**Requirement:**
Write out the entries below exactly. End with the line that contains "S. Pasika and".

**Data for processing:**
━━━━━━━━━━━━━━━━━━━━━━━━━━━━━━
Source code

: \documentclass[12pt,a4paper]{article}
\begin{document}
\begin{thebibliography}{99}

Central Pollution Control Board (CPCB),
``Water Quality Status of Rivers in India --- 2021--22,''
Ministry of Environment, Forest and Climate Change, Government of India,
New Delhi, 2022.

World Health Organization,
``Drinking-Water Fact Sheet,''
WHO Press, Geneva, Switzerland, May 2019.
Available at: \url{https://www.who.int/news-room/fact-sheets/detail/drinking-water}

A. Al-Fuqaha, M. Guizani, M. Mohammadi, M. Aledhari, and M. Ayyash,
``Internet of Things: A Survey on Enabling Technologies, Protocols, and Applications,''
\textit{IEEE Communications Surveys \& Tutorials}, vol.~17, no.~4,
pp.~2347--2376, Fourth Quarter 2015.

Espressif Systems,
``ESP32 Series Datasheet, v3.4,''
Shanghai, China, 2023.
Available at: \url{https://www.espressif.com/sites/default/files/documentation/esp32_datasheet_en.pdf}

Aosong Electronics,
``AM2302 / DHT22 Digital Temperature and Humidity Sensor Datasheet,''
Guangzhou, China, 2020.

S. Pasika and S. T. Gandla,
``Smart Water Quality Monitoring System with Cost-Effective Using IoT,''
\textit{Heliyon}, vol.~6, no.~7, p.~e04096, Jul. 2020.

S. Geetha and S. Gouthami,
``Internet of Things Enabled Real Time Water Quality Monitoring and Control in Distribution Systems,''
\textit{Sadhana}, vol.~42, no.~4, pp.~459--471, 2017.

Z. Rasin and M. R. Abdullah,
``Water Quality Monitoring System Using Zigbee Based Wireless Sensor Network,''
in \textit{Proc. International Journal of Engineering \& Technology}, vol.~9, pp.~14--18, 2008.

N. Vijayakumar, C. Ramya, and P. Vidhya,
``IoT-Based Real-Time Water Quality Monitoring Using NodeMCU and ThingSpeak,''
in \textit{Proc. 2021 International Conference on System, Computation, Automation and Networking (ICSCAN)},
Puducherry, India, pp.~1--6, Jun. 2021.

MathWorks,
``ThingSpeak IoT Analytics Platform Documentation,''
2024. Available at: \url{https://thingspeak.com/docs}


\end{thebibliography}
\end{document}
━━━━━━━━━━━━━━━━━━━━━━━━━━━━━━
**Exercise solution:**
Source code

: \documentclass[12pt,a4paper]{article}
\begin{document}
\begin{thebibliography}{99}

Central Pollution Control Board (CPCB),
``Water Quality Status of Rivers in India --- 2021--22,''
Ministry of Environment, Forest and Climate Change, Government of India,
New Delhi, 2022.

World Health Organization,
``Drinking-Water Fact Sheet,''
WHO Press, Geneva, Switzerland, May 2019.
Available at: \url{https://www.who.int/news-room/fact-sheets/detail/drinking-water}

A. Al-Fuqaha, M. Guizani, M. Mohammadi, M. Aledhari, and M. Ayyash,
``Internet of Things: A Survey on Enabling Technologies, Protocols, and Applications,''
\textit{IEEE Communications Surveys \& Tutorials}, vol.~17, no.~4,
pp.~2347--2376, Fourth Quarter 2015.

Espressif Systems,
``ESP32 Series Datasheet, v3.4,''
Shanghai, China, 2023.
Available at: \url{https://www.espressif.com/sites/default/files/documentation/esp32_datasheet_en.pdf}

Aosong Electronics,
``AM2302 / DHT22 Digital Temperature and Humidity Sensor Datasheet,''
Guangzhou, China, 2020.

S. Pasika and S. T. Gandla,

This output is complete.